▸ PROBLEM DESCRIPTION: Drop every picture. Return the rest of the entries exactly.

▸ STORED DATA:
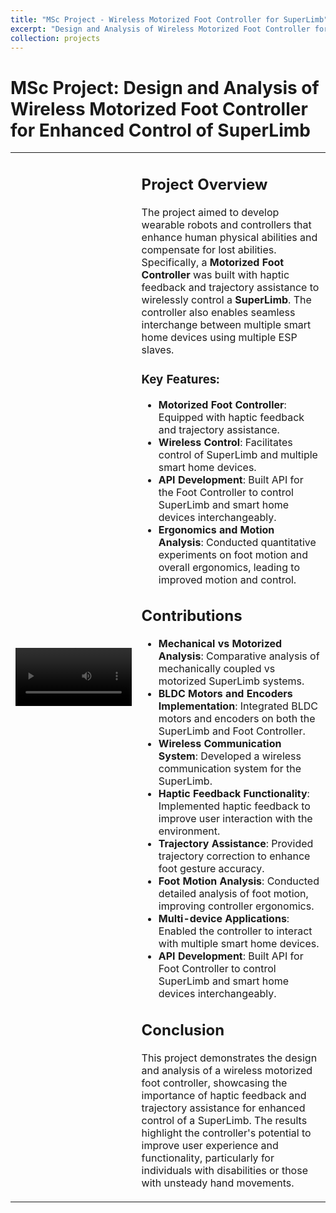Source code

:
 ```yaml
---
title: "MSc Project - Wireless Motorized Foot Controller for SuperLimb"
excerpt: "Design and Analysis of Wireless Motorized Foot Controller for enhanced control of SuperLimb <br/><img src='/images/fig8.jpg'>"
collection: projects
---
```


# MSc Project: Design and Analysis of Wireless Motorized Foot Controller for Enhanced Control of SuperLimb

<table>
  <tr>
    <td style="width: 40%;">
      <video src='/images/Superlimb_pic_1.mp4' alt='Project Video' style="width: 100%;" controls></video>
    </td>
    <td style="width: 60%;">
      <h2>Project Overview</h2>
      <p>The project aimed to develop wearable robots and controllers that enhance human physical abilities and compensate for lost abilities. Specifically, a <strong>Motorized Foot Controller</strong> was built with haptic feedback and trajectory assistance to wirelessly control a <strong>SuperLimb</strong>. The controller also enables seamless interchange between multiple smart home devices using multiple ESP slaves.</p>
      <h3>Key Features:</h3>
      <ul>
        <li><strong>Motorized Foot Controller</strong>: Equipped with haptic feedback and trajectory assistance.</li>
        <li><strong>Wireless Control</strong>: Facilitates control of SuperLimb and multiple smart home devices.</li>
        <li><strong>API Development</strong>: Built API for the Foot Controller to control SuperLimb and smart home devices interchangeably.</li>
        <li><strong>Ergonomics and Motion Analysis</strong>: Conducted quantitative experiments on foot motion and overall ergonomics, leading to improved motion and control.</li>
      </ul>
      <h2>Contributions</h2>
      <ul>
        <li><strong>Mechanical vs Motorized Analysis</strong>: Comparative analysis of mechanically coupled vs motorized SuperLimb systems.</li>
        <li><strong>BLDC Motors and Encoders Implementation</strong>: Integrated BLDC motors and encoders on both the SuperLimb and Foot Controller.</li>
        <li><strong>Wireless Communication System</strong>: Developed a wireless communication system for the SuperLimb.</li>
        <li><strong>Haptic Feedback Functionality</strong>: Implemented haptic feedback to improve user interaction with the environment.</li>
        <li><strong>Trajectory Assistance</strong>: Provided trajectory correction to enhance foot gesture accuracy.</li>
        <li><strong>Foot Motion Analysis</strong>: Conducted detailed analysis of foot motion, improving controller ergonomics.</li>
        <li><strong>Multi-device Applications</strong>: Enabled the controller to interact with multiple smart home devices.</li>
        <li><strong>API Development</strong>: Built API for Foot Controller to control SuperLimb and smart home devices interchangeably.</li>
      </ul>
      <h2>Conclusion</h2>
      <p>This project demonstrates the design and analysis of a wireless motorized foot controller, showcasing the importance of haptic feedback and trajectory assistance for enhanced control of a SuperLimb. The results highlight the controller's potential to improve user experience and functionality, particularly for individuals with disabilities or those with unsteady hand movements.</p>
    </td>
  </tr>
</table>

▸ WRITTEN ANSWER:
Source code

:
 ```yaml
---
title: "MSc Project - Wireless Motorized Foot Controller for SuperLimb"
excerpt: "Design and Analysis of Wireless Motorized Foot Controller for enhanced control of SuperLimb <br/><img src='/images/fig8.jpg'>"
collection: projects
---
```


# MSc Project: Design and Analysis of Wireless Motorized Foot Controller for Enhanced Control of SuperLimb

<table>
  <tr>
    <td style="width: 40%;">
      <video src='/images/Superlimb_pic_1.mp4' alt='Project Video' style="width: 100%;" controls></video>
    </td>
    <td style="width: 60%;">
      <h2>Project Overview</h2>
      <p>The project aimed to develop wearable robots and controllers that enhance human physical abilities and compensate for lost abilities. Specifically, a <strong>Motorized Foot Controller</strong> was built with haptic feedback and trajectory assistance to wirelessly control a <strong>SuperLimb</strong>. The controller also enables seamless interchange between multiple smart home devices using multiple ESP slaves.</p>
      <h3>Key Features:</h3>
      <ul>
        <li><strong>Motorized Foot Controller</strong>: Equipped with haptic feedback and trajectory assistance.</li>
        <li><strong>Wireless Control</strong>: Facilitates control of SuperLimb and multiple smart home devices.</li>
        <li><strong>API Development</strong>: Built API for the Foot Controller to control SuperLimb and smart home devices interchangeably.</li>
        <li><strong>Ergonomics and Motion Analysis</strong>: Conducted quantitative experiments on foot motion and overall ergonomics, leading to improved motion and control.</li>
      </ul>
      <h2>Contributions</h2>
      <ul>
        <li><strong>Mechanical vs Motorized Analysis</strong>: Comparative analysis of mechanically coupled vs motorized SuperLimb systems.</li>
        <li><strong>BLDC Motors and Encoders Implementation</strong>: Integrated BLDC motors and encoders on both the SuperLimb and Foot Controller.</li>
        <li><strong>Wireless Communication System</strong>: Developed a wireless communication system for the SuperLimb.</li>
        <li><strong>Haptic Feedback Functionality</strong>: Implemented haptic feedback to improve user interaction with the environment.</li>
        <li><strong>Trajectory Assistance</strong>: Provided trajectory correction to enhance foot gesture accuracy.</li>
        <li><strong>Foot Motion Analysis</strong>: Conducted detailed analysis of foot motion, improving controller ergonomics.</li>
        <li><strong>Multi-device Applications</strong>: Enabled the controller to interact with multiple smart home devices.</li>
        <li><strong>API Development</strong>: Built API for Foot Controller to control SuperLimb and smart home devices interchangeably.</li>
      </ul>
      <h2>Conclusion</h2>
      <p>This project demonstrates the design and analysis of a wireless motorized foot controller, showcasing the importance of haptic feedback and trajectory assistance for enhanced control of a SuperLimb. The results highlight the controller's potential to improve user experience and functionality, particularly for individuals with disabilities or those with unsteady hand movements.</p>
    </td>
  </tr>
</table>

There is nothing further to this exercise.